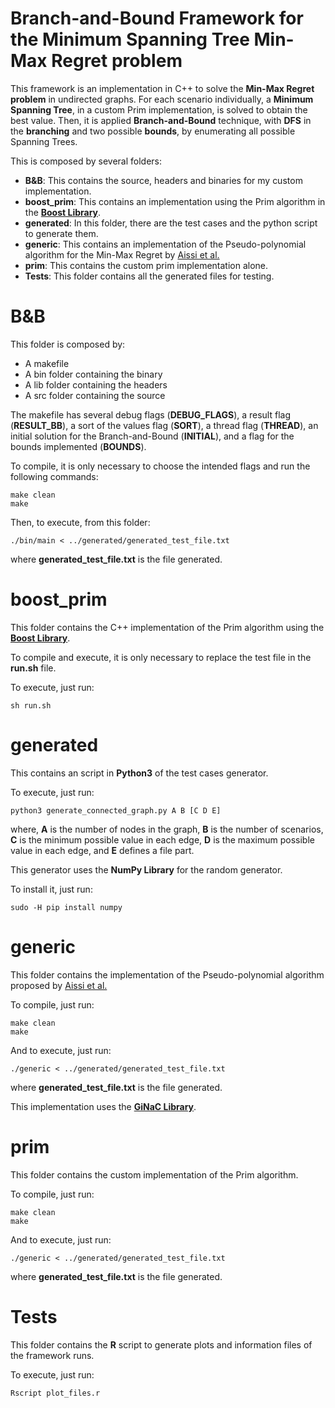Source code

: # Branch-and-Bound Framework for the Minimum Spanning Tree Min-Max Regret problem

This framework is an implementation in C++ to solve the **Min-Max Regret problem** in undirected graphs. For each scenario individually, a **Minimum Spanning Tree**, in a custom Prim implementation, is solved to obtain the best value. Then, it is applied **Branch-and-Bound** technique, with **DFS** in the **branching** and two possible **bounds**, by enumerating all possible Spanning Trees.

This is composed by several folders:

* **B&B**: This contains the source, headers and binaries for my custom implementation.
* **boost_prim**: This contains an implementation using the Prim algorithm in the [**Boost Library**](http://www.boost.org/).
* **generated**: In this folder, there are the test cases and the python script to generate them.
* **generic**: This contains an implementation of the Pseudo-polynomial algorithm for the Min-Max Regret by [Aissi et al.](http://www.lamsade.dauphine.fr/~bazgan/Papers/isora05.pdf)
* **prim**: This contains the custom prim implementation alone.
* **Tests**: This folder contains all the generated files for testing.

# B&B

This folder is composed by:

* A makefile
* A bin folder containing the binary
* A lib folder containing the headers
* A src folder containing the source

The makefile has several debug flags (**DEBUG_FLAGS**), a result flag (**RESULT_BB**), a sort of the values flag (**SORT**), a thread flag (**THREAD**), an initial solution for the Branch-and-Bound (**INITIAL**), and a flag for the bounds implemented (**BOUNDS**).

To compile, it is only necessary to choose the intended flags and run the following commands:

    make clean
    make

Then, to execute, from this folder:

    ./bin/main < ../generated/generated_test_file.txt

where **generated_test_file.txt** is the file generated.

# boost_prim

This folder contains the C++ implementation of the Prim algorithm using the [**Boost Library**](http://www.boost.org/).

To compile and execute, it is only necessary to replace the test file in the **run.sh** file.

To execute, just run:

    sh run.sh

# generated

This contains an script in **Python3** of the test cases generator.

To execute, just run:

    python3 generate_connected_graph.py A B [C D E]

where, **A** is the number of nodes in the graph, **B** is the number of scenarios, **C** is the minimum possible value in each edge, **D** is the maximum possible value in each edge, and **E** defines a file part.

This generator uses the **NumPy Library** for the random generator.

To install it, just run:

    sudo -H pip install numpy

# generic

This folder contains the implementation of the Pseudo-polynomial algorithm proposed by [Aissi et al.](http://www.lamsade.dauphine.fr/~bazgan/Papers/isora05.pdf)

To compile, just run:
    
    make clean
    make

And to execute, just run:
    
    ./generic < ../generated/generated_test_file.txt

where **generated_test_file.txt** is the file generated.

This implementation uses the [**GiNaC Library**](https://ginac.de/).

# prim

This folder contains the custom implementation of the Prim algorithm.

To compile, just run:
    
    make clean
    make

And to execute, just run:
    
    ./generic < ../generated/generated_test_file.txt

where **generated_test_file.txt** is the file generated.

# Tests

This folder contains the **R** script to generate plots and information files of the framework runs.

To execute, just run:
    
    Rscript plot_files.r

● ● ● ● ● ● ●

YOUR GOAL: The expected output is each entry given again word for word, with pictures dropped.

SOLUTION FOR THIS PROBLEM:
Source code

: # Branch-and-Bound Framework for the Minimum Spanning Tree Min-Max Regret problem

This framework is an implementation in C++ to solve the **Min-Max Regret problem** in undirected graphs. For each scenario individually, a **Minimum Spanning Tree**, in a custom Prim implementation, is solved to obtain the best value. Then, it is applied **Branch-and-Bound** technique, with **DFS** in the **branching** and two possible **bounds**, by enumerating all possible Spanning Trees.

This is composed by several folders:

* **B&B**: This contains the source, headers and binaries for my custom implementation.
* **boost_prim**: This contains an implementation using the Prim algorithm in the [**Boost Library**](http://www.boost.org/).
* **generated**: In this folder, there are the test cases and the python script to generate them.
* **generic**: This contains an implementation of the Pseudo-polynomial algorithm for the Min-Max Regret by [Aissi et al.](http://www.lamsade.dauphine.fr/~bazgan/Papers/isora05.pdf)
* **prim**: This contains the custom prim implementation alone.
* **Tests**: This folder contains all the generated files for testing.

# B&B

This folder is composed by:

* A makefile
* A bin folder containing the binary
* A lib folder containing the headers
* A src folder containing the source

The makefile has several debug flags (**DEBUG_FLAGS**), a result flag (**RESULT_BB**), a sort of the values flag (**SORT**), a thread flag (**THREAD**), an initial solution for the Branch-and-Bound (**INITIAL**), and a flag for the bounds implemented (**BOUNDS**).

To compile, it is only necessary to choose the intended flags and run the following commands:

    make clean
    make

Then, to execute, from this folder:

    ./bin/main < ../generated/generated_test_file.txt

where **generated_test_file.txt** is the file generated.

# boost_prim

This folder contains the C++ implementation of the Prim algorithm using the [**Boost Library**](http://www.boost.org/).

To compile and execute, it is only necessary to replace the test file in the **run.sh** file.

To execute, just run:

    sh run.sh

# generated

This contains an script in **Python3** of the test cases generator.

To execute, just run:

    python3 generate_connected_graph.py A B [C D E]

where, **A** is the number of nodes in the graph, **B** is the number of scenarios, **C** is the minimum possible value in each edge, **D** is the maximum possible value in each edge, and **E** defines a file part.

This generator uses the **NumPy Library** for the random generator.

To install it, just run:

    sudo -H pip install numpy

# generic

This folder contains the implementation of the Pseudo-polynomial algorithm proposed by [Aissi et al.](http://www.lamsade.dauphine.fr/~bazgan/Papers/isora05.pdf)

To compile, just run:
    
    make clean
    make

And to execute, just run:
    
    ./generic < ../generated/generated_test_file.txt

where **generated_test_file.txt** is the file generated.

This implementation uses the [**GiNaC Library**](https://ginac.de/).

# prim

This folder contains the custom implementation of the Prim algorithm.

To compile, just run:
    
    make clean
    make

And to execute, just run:
    
    ./generic < ../generated/generated_test_file.txt

where **generated_test_file.txt** is the file generated.

# Tests

This folder contains the **R** script to generate plots and information files of the framework runs.

To execute, just run:
    
    Rscript plot_files.r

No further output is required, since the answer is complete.